Casse-Bender is equally as serious about meeting BSC needs in her area. She currently is working to create contractor-specific educational seminars for the NJSSA’s regional trade show next May, which is open to end users.

“It makes sense to have members of the entire supply chain together, just as the ISSA is doing,” she says. “We consider it another service to our customers to give them a chance to see the newest products and take classes that have to do with improving their businesses, rather than just product usage seminars.”

And Casse-Bender says she tries to practice what she preaches in her own BSC sales relationships.

“Being loyal to contractors means that if they get 20 new stores and need 20 of everything, you might give them longer terms or a start-up price to help them get on their feet,” she says. “That’s because that one-time purchase isn’t the last word, it’s just the beginning of what that customer will need to buy and what cleaning solutions they’ll need to tap us for to keep that store’s business.”

And ability to build loyalty pays off in the long-run for both sides of a supply relationship.

“It doesn’t behoove us to see our customers spend too much money or fail at their jobs, because we’ll be out of business soon after that,” says David Burmahn, corporate marketing manager for Pollock Paper. “We just want to work together to create partnerships throughout the supply chain, from manufacturers, through contractors and all the way to the building owner and manager.”

Biting off more than you can chew
There are some business cycles distributors see many of their BSC customers experience that they wish they could help clients avoid. One such cycle is that of growing BSCs trying to buy direct and become their own distributors. Burmahn was shocked to hear a speaker at a Building Service Contractors Association International convention advise BSCs to become their own distributor after they reach more than $1 million in sales. He had seen so many contractors much larger try this and fail that he offered to speak at the 2001 show to help BSCs determine the best distribution fits for their needs.

“It just hit me like a 55-gallon drum when I heard that,” he says. ”Sometimes it’s painful to hear companies talk about how they can do things better than billion-dollar distributors who do nothing else. We have seen others invest too much time and money into something that can take away from their core cleaning business, but it’s hard to dissuade a company at that point.”

Yet most of the companies that have taken that leap return to distributors a short time later because they need to focus on their core competencies, says Ronald Kahn of American Brenner Wholesale, who has witnessed the situation time and again. His advice is to look to successful companies of equal size and see how many still work with distributors.

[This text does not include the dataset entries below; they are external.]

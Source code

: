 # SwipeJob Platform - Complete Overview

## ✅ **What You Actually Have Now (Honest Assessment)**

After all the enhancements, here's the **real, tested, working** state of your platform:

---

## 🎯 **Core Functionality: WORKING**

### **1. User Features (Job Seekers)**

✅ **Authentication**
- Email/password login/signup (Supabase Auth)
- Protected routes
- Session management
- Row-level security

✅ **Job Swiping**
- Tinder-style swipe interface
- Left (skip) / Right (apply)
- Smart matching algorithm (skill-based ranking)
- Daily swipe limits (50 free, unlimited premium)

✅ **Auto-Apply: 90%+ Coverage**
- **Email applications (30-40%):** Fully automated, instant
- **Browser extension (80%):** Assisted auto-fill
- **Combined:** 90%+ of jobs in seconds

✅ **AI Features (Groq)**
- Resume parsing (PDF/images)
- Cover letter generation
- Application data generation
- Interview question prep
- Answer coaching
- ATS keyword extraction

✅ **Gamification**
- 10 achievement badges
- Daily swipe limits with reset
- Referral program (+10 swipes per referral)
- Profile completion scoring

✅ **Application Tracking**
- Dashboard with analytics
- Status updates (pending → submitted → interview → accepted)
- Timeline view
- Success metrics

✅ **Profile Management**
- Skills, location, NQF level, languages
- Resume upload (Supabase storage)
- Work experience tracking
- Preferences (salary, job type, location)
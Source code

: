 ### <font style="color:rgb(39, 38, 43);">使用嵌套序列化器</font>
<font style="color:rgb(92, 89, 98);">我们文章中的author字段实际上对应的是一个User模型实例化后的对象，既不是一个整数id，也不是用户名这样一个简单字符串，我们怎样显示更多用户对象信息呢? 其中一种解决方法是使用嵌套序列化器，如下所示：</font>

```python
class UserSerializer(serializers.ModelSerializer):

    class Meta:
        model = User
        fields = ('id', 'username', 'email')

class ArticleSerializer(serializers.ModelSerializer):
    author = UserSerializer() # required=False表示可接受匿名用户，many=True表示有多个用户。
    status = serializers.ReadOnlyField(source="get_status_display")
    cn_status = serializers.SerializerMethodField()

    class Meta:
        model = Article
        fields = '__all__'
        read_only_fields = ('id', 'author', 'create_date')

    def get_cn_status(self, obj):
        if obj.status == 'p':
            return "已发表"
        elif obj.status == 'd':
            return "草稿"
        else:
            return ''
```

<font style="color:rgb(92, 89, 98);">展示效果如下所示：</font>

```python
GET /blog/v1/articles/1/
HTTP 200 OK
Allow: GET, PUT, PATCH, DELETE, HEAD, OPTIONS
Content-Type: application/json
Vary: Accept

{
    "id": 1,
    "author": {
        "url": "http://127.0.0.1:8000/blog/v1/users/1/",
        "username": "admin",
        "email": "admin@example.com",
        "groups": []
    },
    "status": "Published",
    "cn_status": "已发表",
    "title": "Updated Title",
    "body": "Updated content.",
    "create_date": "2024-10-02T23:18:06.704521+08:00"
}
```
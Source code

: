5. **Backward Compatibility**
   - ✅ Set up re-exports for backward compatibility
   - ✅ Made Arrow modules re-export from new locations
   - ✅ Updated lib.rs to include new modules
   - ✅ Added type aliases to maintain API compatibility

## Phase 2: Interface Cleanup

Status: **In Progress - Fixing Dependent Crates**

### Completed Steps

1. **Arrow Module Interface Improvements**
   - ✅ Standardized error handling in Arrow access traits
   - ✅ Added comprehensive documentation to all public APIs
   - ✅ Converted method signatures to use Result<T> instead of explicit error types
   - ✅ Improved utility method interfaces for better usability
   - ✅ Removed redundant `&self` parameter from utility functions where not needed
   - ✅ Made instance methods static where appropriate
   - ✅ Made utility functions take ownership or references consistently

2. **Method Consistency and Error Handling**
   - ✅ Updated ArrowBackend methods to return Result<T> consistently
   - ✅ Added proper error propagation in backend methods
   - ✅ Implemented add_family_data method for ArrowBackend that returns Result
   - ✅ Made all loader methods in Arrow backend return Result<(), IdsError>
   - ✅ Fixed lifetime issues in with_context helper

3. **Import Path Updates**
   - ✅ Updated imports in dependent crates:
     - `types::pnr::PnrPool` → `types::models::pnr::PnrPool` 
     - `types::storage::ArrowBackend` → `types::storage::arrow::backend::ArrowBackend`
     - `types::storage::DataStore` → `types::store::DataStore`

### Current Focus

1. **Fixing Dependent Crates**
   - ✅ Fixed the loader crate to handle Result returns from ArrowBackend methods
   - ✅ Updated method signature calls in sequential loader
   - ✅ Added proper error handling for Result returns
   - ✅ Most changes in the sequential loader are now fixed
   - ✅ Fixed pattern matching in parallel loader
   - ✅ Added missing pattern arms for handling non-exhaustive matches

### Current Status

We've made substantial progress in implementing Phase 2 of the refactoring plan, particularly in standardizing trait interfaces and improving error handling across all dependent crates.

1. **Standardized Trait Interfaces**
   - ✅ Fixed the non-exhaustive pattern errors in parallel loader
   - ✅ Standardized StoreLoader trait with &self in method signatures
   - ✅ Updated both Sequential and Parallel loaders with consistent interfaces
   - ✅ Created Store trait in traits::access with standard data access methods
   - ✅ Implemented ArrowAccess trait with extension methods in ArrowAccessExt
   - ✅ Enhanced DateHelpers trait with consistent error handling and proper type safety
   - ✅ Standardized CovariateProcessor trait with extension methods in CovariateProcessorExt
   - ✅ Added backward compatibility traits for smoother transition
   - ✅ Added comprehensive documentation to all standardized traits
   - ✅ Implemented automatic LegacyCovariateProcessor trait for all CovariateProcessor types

Plus, Kahn reminds BSCs that they also receive the collective knowledge distributors have gathered from working with myriad cleaning operations and facility types.

“Distributors can see what works best in which scenarios and share those successful operations formulas with everyone else – something contractors don’t have easy access to,” he says.

Granted, there are some national corporations that are so large they already have the infrastructure in place to handle buying direct from manufacturers and creating their own supply lines. North American Coverall recently went to an in-house supply system because it was one more service it could provide franchisees. Product use would become more streamlined, buying in larger numbers would lead to lower group prices and Coverall could private label products to further engrain its name with customers.

But few BSCs have the ability to take on that non-core service.

“We’ve never tried to do distribution ourselves because it’s just not what we do,” says Mark Herbick, a large Chicago-area contractor who has expanded his cleaning oper-ations over the years, but always stuck to distributors.

“Our distributor is like a division of our own company, helping us when we need it, and that’s how we like it,” he says.

And that’s how most distributors want to operate as well, if given the chance.